Michael Nathanson: Thank you both.
Operator: Our next question comes from a line of Jason Helfstein with Oppenheimer.
Jason Helfstein: Thanks. Two questions. Sorry, there was an echo. One, how much further does the company plan to go with DSP integrations? I think you called out over 30 in the letter. Are you fully deployed with the major DSPs and agency trading desks? Just maybe help us understand what inning. And then second question, Dan, can you give us your philosophy for guidance? Like what’s a reasonable kind of upside-downside range, even if no number, just philosophically? I think just that would help investors kind of better set expectations. Thank you.
Anthony Wood: Hey, Jason, this is Anthony. We’re making great progress with third-party DSPs, but it’s still early in sort of our journey there in tapping into that demand source, but I’ll let Charlie talk about it more.
Charlie Collier: Thanks. Thanks, Jason. We are seeing meaningful success with our early efforts to scale third-party DSPs. We’ve broadened our relationships with a full spectrum of not just third-party DSPs, but also third-party supply and demand partners. As you noted, we’re there with over 30 programmatic partners, both big and small, to answer your question. And we’re spending — we’re seeing them spend on the Roku platform through automated third-party demand sources and also, obviously, directly with us. And that grew meaningfully year-over-year in the third quarter. A lot of it has to do with a concerted effort to meet marketers where they wish to transact. And that’s been successful. It allows us to diversify demand and to demonstrate the full power and breadth of Roku’s capabilities, really no matter how an investment in Roku is transacted.
And it also has allowed us to be a really flexible partner in multiple ways across the markets we serve. So, the initial results prove the benefits of the strategy. And beyond just growing revenue, the feedback has been terrific. And we’re often called our partner’s most productive supplier of CTV impressions. And as Anthony said, the good news is these are still early days. I should say there’s no silver bullet. The programmatic market faces the same overall macro challenges as other marketplaces, including categories like insurance that are not back as robustly as several other categories. Overall, though, our embrace of third-party partners of all kinds continues, and the results should continue to be positive. We work sort of client by client to set up the best ways to build their businesses and to prove the unique value of Roku.

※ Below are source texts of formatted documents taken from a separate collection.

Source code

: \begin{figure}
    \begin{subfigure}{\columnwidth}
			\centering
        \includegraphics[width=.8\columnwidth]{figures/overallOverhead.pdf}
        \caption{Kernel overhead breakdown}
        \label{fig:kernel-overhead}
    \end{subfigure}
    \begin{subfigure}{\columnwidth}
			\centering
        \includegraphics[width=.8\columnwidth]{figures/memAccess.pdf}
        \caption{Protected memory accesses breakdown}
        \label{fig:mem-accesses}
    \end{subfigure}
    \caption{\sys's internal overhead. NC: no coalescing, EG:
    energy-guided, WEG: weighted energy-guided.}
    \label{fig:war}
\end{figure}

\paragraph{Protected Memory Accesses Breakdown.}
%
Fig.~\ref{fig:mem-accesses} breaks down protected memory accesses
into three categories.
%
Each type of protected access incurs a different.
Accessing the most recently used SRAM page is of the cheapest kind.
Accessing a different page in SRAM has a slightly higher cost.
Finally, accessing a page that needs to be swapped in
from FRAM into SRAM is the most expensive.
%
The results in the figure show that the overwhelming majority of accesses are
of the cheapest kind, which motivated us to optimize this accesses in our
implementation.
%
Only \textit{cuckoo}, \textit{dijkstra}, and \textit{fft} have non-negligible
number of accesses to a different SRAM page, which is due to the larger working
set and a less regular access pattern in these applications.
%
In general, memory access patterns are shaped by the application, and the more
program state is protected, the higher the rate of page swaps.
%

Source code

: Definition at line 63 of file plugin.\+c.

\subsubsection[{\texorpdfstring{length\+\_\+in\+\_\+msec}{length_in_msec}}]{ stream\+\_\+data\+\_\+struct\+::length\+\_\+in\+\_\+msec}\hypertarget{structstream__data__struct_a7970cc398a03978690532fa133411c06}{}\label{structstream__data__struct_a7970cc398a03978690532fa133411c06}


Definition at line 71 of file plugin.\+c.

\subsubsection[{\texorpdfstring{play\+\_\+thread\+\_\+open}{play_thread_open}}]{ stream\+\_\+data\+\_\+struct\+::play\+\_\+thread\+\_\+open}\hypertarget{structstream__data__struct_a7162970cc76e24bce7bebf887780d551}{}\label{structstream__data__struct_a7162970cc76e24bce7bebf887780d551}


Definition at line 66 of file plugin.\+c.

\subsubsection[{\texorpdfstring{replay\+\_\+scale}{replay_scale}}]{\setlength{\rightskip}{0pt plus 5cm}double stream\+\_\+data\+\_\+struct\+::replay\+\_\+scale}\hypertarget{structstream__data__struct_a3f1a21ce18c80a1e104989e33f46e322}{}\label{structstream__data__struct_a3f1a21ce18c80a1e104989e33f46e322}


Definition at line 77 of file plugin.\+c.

I do want to note, I sort of say this every quarter, but it’s important, much of our unique first-party and ACR data along with our specialized ad products, our original programming, and many of the unique elements of the Roku UI, which deliver at a scale that few others can offer. I mean, these features will continue to remain accessible only through Roku. And this diversity of market-facing options that allows us to manage both demand diversification in the one hand and then product and pricing distinction on the other.